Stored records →
....................

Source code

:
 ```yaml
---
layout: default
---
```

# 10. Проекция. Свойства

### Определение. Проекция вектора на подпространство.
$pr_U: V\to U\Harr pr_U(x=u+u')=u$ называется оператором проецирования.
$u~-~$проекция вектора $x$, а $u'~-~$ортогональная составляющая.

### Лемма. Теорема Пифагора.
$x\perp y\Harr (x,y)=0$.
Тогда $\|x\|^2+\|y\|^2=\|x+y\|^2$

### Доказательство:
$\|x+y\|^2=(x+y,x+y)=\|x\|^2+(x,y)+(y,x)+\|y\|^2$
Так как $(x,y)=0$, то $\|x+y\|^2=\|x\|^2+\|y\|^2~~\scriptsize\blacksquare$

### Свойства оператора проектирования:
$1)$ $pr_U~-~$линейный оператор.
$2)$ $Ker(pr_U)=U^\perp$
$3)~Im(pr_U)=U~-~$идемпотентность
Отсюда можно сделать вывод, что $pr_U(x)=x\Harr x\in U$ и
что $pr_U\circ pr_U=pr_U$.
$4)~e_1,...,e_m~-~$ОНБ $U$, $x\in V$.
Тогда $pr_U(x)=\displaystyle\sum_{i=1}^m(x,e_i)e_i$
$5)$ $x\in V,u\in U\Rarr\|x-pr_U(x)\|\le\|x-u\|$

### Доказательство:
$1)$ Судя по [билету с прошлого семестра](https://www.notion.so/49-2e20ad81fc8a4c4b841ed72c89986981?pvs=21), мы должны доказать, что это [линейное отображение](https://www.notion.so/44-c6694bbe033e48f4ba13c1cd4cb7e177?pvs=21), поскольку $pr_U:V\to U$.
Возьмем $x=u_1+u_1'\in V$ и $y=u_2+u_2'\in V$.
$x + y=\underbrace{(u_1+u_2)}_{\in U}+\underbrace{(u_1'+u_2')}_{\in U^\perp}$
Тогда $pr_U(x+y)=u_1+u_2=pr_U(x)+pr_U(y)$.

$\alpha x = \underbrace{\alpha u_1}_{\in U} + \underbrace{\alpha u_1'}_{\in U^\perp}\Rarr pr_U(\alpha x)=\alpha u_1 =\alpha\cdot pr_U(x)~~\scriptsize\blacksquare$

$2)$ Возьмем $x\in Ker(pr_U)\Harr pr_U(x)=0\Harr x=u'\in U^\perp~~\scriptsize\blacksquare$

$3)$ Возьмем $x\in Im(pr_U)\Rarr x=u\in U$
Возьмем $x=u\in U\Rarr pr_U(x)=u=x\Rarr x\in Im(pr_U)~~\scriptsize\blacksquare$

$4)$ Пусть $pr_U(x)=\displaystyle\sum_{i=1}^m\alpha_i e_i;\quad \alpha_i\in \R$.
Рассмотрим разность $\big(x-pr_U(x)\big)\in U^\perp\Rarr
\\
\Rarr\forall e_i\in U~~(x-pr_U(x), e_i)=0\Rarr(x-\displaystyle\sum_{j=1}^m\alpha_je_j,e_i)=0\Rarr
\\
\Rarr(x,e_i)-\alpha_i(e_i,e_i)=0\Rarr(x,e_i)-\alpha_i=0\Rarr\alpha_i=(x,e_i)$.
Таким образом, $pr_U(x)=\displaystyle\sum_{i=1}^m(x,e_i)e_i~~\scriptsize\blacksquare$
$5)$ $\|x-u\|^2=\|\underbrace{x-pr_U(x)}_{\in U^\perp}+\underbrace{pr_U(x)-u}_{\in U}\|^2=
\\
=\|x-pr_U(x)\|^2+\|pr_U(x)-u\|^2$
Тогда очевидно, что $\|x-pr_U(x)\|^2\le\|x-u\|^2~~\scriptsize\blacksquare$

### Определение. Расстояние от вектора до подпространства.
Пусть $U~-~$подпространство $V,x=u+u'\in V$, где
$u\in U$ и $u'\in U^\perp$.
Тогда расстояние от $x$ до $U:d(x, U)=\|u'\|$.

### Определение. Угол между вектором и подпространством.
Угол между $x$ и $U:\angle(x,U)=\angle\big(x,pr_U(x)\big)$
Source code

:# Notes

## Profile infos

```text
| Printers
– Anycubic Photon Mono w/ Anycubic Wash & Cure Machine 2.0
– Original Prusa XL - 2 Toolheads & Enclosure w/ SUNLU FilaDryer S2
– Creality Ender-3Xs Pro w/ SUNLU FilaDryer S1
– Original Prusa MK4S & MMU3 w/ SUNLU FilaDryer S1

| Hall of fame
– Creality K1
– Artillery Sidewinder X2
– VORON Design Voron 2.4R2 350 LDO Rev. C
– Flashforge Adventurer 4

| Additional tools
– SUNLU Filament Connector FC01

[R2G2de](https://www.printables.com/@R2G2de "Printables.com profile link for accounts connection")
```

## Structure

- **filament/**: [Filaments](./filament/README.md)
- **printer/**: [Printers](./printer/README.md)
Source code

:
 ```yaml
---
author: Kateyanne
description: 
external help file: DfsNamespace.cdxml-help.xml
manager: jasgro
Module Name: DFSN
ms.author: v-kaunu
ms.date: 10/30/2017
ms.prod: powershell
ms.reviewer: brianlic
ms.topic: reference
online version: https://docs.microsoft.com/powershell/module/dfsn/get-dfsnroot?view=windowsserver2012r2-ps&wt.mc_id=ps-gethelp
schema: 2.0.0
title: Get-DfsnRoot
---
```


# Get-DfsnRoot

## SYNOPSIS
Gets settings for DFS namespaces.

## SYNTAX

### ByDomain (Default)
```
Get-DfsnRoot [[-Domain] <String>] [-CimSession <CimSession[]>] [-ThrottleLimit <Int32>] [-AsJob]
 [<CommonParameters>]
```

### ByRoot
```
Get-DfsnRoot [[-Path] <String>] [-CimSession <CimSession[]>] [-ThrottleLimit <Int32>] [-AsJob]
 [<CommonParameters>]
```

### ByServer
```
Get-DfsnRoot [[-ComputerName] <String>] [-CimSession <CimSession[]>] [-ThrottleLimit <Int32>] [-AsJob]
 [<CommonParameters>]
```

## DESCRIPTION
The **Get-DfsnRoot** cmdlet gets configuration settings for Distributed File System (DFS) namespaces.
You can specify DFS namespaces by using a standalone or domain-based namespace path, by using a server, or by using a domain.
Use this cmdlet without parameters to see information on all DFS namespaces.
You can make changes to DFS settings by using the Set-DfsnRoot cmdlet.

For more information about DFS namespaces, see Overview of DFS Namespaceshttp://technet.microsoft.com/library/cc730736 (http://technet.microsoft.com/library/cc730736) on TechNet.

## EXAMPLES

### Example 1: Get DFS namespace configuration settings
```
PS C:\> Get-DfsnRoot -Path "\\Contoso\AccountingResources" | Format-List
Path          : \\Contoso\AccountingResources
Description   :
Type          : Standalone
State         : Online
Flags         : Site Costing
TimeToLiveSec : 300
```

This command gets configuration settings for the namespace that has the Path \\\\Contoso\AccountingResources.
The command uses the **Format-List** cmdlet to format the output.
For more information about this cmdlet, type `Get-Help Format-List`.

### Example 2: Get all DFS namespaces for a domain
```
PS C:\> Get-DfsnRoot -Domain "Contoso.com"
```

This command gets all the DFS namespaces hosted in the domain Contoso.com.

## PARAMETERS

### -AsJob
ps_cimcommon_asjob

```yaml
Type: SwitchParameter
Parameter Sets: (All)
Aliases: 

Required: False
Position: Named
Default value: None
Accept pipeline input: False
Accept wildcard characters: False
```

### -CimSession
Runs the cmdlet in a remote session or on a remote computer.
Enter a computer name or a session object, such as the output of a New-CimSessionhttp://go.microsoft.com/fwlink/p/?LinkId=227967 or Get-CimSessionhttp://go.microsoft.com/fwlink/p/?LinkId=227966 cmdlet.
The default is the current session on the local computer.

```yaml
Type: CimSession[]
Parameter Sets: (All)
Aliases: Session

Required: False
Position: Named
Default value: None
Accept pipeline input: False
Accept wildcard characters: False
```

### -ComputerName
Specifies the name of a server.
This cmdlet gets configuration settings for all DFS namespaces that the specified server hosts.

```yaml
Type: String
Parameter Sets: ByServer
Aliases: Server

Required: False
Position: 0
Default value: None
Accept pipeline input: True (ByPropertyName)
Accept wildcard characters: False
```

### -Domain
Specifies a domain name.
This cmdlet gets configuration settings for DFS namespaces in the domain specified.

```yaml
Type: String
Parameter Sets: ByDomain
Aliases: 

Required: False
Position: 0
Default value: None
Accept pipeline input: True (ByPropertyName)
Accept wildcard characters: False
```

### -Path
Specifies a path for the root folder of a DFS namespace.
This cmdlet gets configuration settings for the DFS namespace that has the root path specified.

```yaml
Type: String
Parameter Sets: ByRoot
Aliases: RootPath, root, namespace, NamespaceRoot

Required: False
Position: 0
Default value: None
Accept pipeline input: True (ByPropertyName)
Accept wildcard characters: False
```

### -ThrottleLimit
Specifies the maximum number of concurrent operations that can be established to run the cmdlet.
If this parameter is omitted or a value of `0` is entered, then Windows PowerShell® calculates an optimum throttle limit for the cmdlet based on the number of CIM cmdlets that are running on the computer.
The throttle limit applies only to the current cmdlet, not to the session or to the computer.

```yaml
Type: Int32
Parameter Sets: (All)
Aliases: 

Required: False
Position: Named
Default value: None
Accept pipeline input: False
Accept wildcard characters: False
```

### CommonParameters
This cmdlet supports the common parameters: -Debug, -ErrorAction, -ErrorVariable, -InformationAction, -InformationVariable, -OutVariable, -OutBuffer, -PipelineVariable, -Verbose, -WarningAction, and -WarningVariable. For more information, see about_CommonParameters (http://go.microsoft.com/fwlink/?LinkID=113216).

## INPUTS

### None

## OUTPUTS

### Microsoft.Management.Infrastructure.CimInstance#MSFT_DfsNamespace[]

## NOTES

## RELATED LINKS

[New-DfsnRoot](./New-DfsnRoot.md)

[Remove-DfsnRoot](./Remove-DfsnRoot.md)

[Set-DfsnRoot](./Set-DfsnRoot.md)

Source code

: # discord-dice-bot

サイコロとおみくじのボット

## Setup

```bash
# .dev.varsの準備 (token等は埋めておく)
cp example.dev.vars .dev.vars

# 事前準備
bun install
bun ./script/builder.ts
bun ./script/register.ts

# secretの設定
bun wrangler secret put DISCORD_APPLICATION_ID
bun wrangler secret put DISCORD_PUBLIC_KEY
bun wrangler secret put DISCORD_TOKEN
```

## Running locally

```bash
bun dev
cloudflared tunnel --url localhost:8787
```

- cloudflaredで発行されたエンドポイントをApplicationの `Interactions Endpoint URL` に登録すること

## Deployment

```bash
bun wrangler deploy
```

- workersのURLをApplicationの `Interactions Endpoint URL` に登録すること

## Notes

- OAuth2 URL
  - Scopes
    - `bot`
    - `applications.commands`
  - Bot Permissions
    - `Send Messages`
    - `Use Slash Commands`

....................

Task objective → Check each line of the records above, and copy those that hold the word "Пусть".

Result for this task →
$4)$ Пусть $pr_U(x)=\displaystyle\sum_{i=1}^m\alpha_i e_i;\quad \alpha_i\in \R$.
Пусть $U~-~$подпространство $V,x=u+u'\in V$, где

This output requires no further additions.